I could have waited another six months until I figured out how to write about this new language I am trying to learn how to speak, but I kind of want a record of this time when I am still figuring it out. I want to be able to track my progress.
When I started riding Ava recently I made a very conscious decision to do it without anyone observing. My new way of training is starting to consolidate, but I’m not yet confident that I can defend it if another person chimes in with suggestions from a more traditional viewpoint.
I decided to go full tree hugging hippy and embrace what some people call ‘consent based’ training, and others call ‘horse first’ horsemanship, and I haven’t really found a good descriptor for as yet.
It involves reframing training from a set of questions that each have only one right answer, to a set of ideas, or maybe suggestions, with no wrong answer.
And sure, there are still what most of us refer to as ‘aids’, but they are only there as backup to the vibes, and they are more for my benefit than hers.
I think a lot of people like the idea of consent-based training, but aren’t able to let go of control enough to really embrace it. Or they are just a bit mired down in their own extensive background of methods that have always worked that it’s easier just to fall back onto what they know.
As someone who is a raging control freak, letting go of control and embracing an attitude of ‘just do it and see what happens’ has been part of my healing journey. It turns out I was willing to get very radical in order to find the root of my fears around riding.
So I climbed up onto the back of a pony who in her nine years had spent barely an hour under a rider (and all of that on a lead or lunge line) and started asking her to do things like go, stop and turn.
As someone who has spent many hours on horseback in my lifetime I had plenty of preconceived ideas about which of my physical cues meant go, stop and turn to me, what I really wanted to know was how these cues were interpreted by the pony. And from there establish a set of cues that made sense and were easily understandable by both of us.
The concept of clear and specific aids is an enduring one in horse riding. People talk about a horse having ‘buttons’ and going to a trainer to have these buttons ‘installed’. And so we tap tap with our heels and we squeeze squeeze with our hands. But the ‘aid’ that has the biggest physical impact on our horse is our balance and weight on their back.
When we think or speak phrases, or visualise ourselves doing something, our bodies respond involuntarily. Horses can sense these tiny movements and shifts in our balance. You bet they can find patterns and meaning in those movements.

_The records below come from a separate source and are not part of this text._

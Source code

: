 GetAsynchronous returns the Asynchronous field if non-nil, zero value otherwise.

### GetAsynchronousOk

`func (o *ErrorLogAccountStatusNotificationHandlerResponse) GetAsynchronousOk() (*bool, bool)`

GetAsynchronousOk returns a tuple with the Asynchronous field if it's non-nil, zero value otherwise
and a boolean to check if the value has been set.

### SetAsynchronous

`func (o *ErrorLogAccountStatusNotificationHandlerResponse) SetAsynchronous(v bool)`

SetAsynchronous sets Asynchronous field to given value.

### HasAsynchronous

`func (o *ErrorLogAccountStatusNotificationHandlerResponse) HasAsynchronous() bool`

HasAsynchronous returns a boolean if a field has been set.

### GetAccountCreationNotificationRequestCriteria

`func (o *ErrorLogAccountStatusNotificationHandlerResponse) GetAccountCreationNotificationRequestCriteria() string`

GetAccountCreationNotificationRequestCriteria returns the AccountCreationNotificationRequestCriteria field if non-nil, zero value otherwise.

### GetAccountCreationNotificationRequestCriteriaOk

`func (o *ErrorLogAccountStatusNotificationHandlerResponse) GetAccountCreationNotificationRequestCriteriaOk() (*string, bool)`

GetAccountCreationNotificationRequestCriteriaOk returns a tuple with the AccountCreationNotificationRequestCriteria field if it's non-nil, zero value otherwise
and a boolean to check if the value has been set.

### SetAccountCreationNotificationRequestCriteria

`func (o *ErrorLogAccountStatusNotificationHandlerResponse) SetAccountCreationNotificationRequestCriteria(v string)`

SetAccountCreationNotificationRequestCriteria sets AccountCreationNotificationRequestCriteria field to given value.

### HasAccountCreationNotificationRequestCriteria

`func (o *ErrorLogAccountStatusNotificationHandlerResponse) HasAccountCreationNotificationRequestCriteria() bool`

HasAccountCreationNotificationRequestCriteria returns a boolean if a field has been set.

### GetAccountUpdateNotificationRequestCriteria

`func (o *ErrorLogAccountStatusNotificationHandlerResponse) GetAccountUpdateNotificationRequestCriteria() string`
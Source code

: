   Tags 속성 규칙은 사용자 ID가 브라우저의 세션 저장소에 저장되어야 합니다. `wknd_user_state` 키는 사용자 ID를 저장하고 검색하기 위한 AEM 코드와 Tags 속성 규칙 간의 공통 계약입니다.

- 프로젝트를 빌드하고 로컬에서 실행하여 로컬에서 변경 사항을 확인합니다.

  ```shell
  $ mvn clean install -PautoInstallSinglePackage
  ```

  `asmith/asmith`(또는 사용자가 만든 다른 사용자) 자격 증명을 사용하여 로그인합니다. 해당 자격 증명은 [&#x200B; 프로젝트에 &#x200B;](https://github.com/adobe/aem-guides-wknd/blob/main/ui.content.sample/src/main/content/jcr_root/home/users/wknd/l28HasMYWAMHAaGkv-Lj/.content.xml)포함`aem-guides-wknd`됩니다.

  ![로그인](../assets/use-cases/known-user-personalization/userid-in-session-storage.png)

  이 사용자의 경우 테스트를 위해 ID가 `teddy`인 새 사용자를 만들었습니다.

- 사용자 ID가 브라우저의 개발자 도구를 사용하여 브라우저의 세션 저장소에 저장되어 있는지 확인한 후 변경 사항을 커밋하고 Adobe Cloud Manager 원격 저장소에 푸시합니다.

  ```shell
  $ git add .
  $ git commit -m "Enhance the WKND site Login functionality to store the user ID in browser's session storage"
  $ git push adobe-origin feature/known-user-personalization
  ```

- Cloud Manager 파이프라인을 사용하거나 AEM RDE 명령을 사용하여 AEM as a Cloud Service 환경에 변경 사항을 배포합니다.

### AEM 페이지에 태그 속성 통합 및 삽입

When I look up and think ‘open seat’, and imagine my seat and legs creating a space for Ava to move into, she pricks her ears and strides forward.

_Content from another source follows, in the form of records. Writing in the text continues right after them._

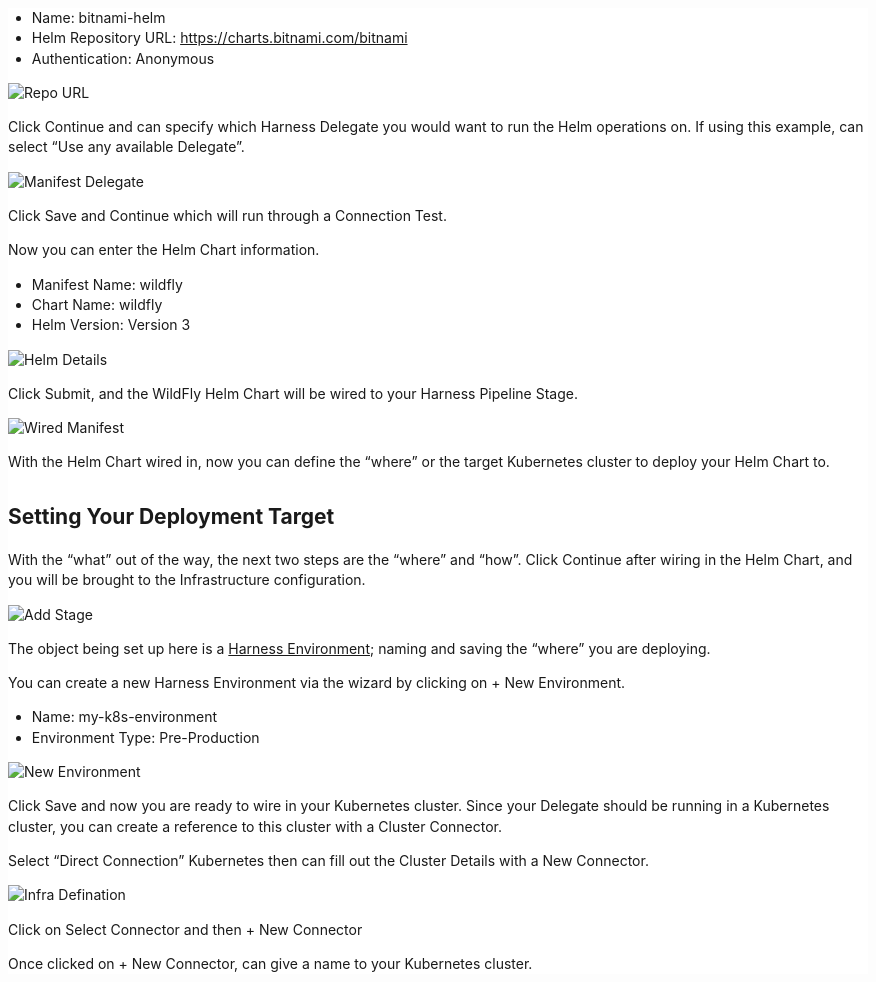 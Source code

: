 - Name: bitnami-helm
- Helm Repository URL: https://charts.bitnami.com/bitnami
- Authentication: Anonymous

![Repo URL](static/first-helm-deployment/repo_url.png)

Click Continue and can specify which Harness Delegate you would want to run the Helm operations on. If using this example, can select “Use any available Delegate”.

![Manifest Delegate](static/first-helm-deployment/manifest_delegate.png)

Click Save and Continue which will run through a Connection Test.

Now you can enter the Helm Chart information.

- Manifest Name: wildfly
- Chart Name: wildfly
- Helm Version: Version 3

![Helm Details](static/first-helm-deployment/helm_details.png)

Click Submit, and the WildFly Helm Chart will be wired to your Harness Pipeline Stage.

![Wired Manifest](static/first-helm-deployment/wired_manifest.png)

With the Helm Chart wired in, now you can define the “where” or the target Kubernetes cluster to deploy your Helm Chart to.

## Setting Your Deployment Target

With the “what” out of the way, the next two steps are the “where” and “how”. Click Continue after wiring in the Helm Chart, and you will be brought to the Infrastructure configuration.

![Add Stage](static/first-helm-deployment/add_stage.png)

The object being set up here is a [Harness Environment](https://docs.harness.io/article/n39w05njjv-environment-configuration); naming and saving the “where” you are deploying.

You can create a new Harness Environment via the wizard by clicking on + New Environment.

- Name: my-k8s-environment
- Environment Type: Pre-Production

![New Environment](static/first-helm-deployment/new_env.png)

Click Save and now you are ready to wire in your Kubernetes cluster. Since your Delegate should be running in a Kubernetes cluster, you can create a reference to this cluster with a Cluster Connector.

Select “Direct Connection” Kubernetes then can fill out the Cluster Details with a New Connector.

![Infra Defination](static/first-helm-deployment/infra_def.png)

Click on Select Connector and then + New Connector

Once clicked on + New Connector, can give a name to your Kubernetes cluster.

It took less than a dozen 10-15 minute rides for us to be able to walk all around the arena, in straight lines or arcs, and perform balanced full-body halts on pretty much just vibes.
At least that’s how it feels to me. Ava is probably tuning into what she thinks are obvious cues from my balance and muscles. She’s a pony who has always encouraged me to work more softly and quietly. She helps me to tap into the quiet buzz that exists between horses and people, if you listen. When I get it right she even rewards me with pony kisses.

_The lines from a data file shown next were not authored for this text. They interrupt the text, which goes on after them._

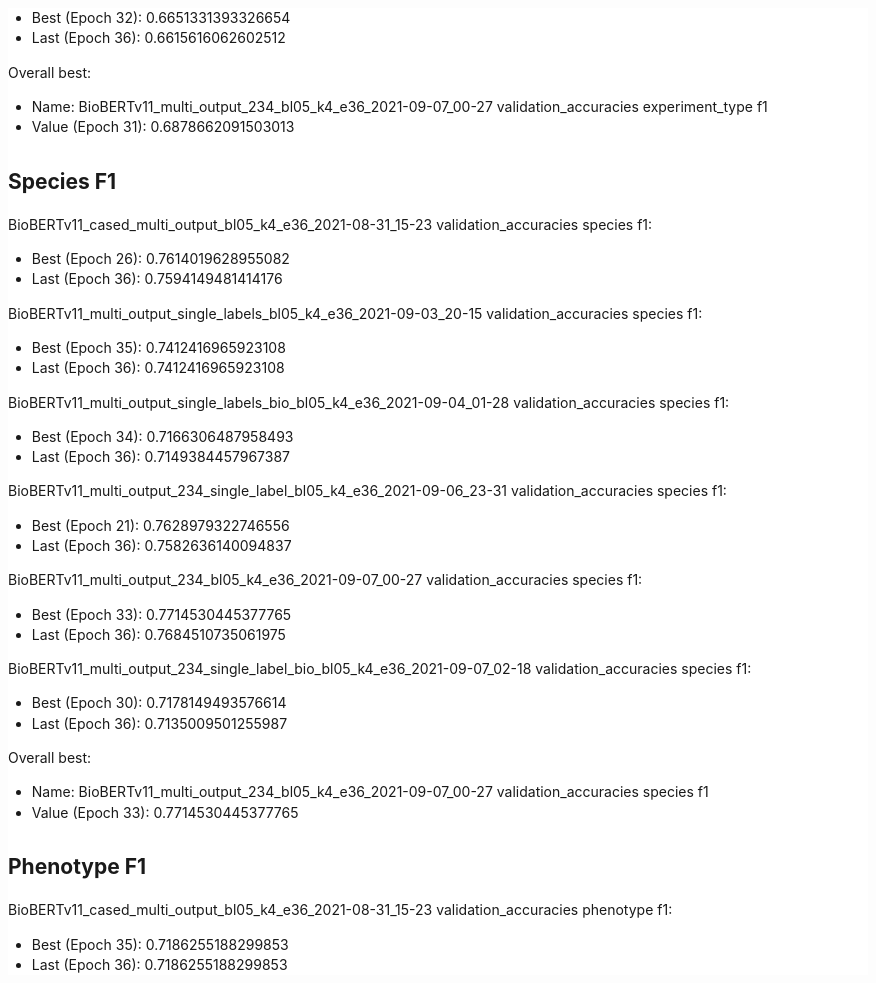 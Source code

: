 * Best (Epoch 32): 0.6651331393326654
* Last (Epoch 36): 0.6615616062602512

Overall best:

* Name: BioBERTv11_multi_output_234_bl05_k4_e36_2021-09-07_00-27 validation_accuracies experiment_type f1
* Value (Epoch 31): 0.6878662091503013


## Species F1

BioBERTv11_cased_multi_output_bl05_k4_e36_2021-08-31_15-23 validation_accuracies species f1:

* Best (Epoch 26): 0.7614019628955082
* Last (Epoch 36): 0.7594149481414176

BioBERTv11_multi_output_single_labels_bl05_k4_e36_2021-09-03_20-15 validation_accuracies species f1:

* Best (Epoch 35): 0.7412416965923108
* Last (Epoch 36): 0.7412416965923108

BioBERTv11_multi_output_single_labels_bio_bl05_k4_e36_2021-09-04_01-28 validation_accuracies species f1:

* Best (Epoch 34): 0.7166306487958493
* Last (Epoch 36): 0.7149384457967387

BioBERTv11_multi_output_234_single_label_bl05_k4_e36_2021-09-06_23-31 validation_accuracies species f1:

* Best (Epoch 21): 0.7628979322746556
* Last (Epoch 36): 0.7582636140094837

BioBERTv11_multi_output_234_bl05_k4_e36_2021-09-07_00-27 validation_accuracies species f1:

* Best (Epoch 33): 0.7714530445377765
* Last (Epoch 36): 0.7684510735061975

BioBERTv11_multi_output_234_single_label_bio_bl05_k4_e36_2021-09-07_02-18 validation_accuracies species f1:

* Best (Epoch 30): 0.7178149493576614
* Last (Epoch 36): 0.7135009501255987

Overall best:

* Name: BioBERTv11_multi_output_234_bl05_k4_e36_2021-09-07_00-27 validation_accuracies species f1
* Value (Epoch 33): 0.7714530445377765


## Phenotype F1

BioBERTv11_cased_multi_output_bl05_k4_e36_2021-08-31_15-23 validation_accuracies phenotype f1:

* Best (Epoch 35): 0.7186255188299853
* Last (Epoch 36): 0.7186255188299853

For the most part she is right there, asking the questions, offering the answers, confidently participating in the training. But what happens when she says no?
Well one day she did. I tried to steer her in one direction but she walked back to the mounting step, pulled up alongside it, and turned around to look at me. Without even thinking I dismounted and gave her a cookie.
No, she didn’t develop a habit of asking me to get off. She hasn’t done it again. I don’t usually dismount at the mounting step, I usually pick a random spot in the arena. I don’t know why she asked me to get off that day, I just took her word for it. Since then she just continues to pick up more cues and move more confidently.
I know a lot of people have reservations around training like this. I’ve read plenty of articles from high-profile horse people who think it’s dangerous to give a horse options and bemoan the lack of ‘leadership’, likening it to raising free-range children who don’t have a bed time and only eat chicken nuggets.
For us, right now, it’s working and it makes sense. Frankly, if I was a horse, it’s how I would like to be trained. They are capable of way more than we give them credit for, why make them work only to our pre-conceived notions? Why not let them show us alternatives we hadn’t even thought of?
What has really struck me is how confident and keen to interact with you horses become when they realise that training is an exchange of ideas
and they don’t have to worry about getting it ‘wrong’.
It takes courage to ask a horse what it thinks of you and your training and really take that on board. But when they tell you ‘yes, I like this, this is fun’ – that’s probably the best feeling in the world.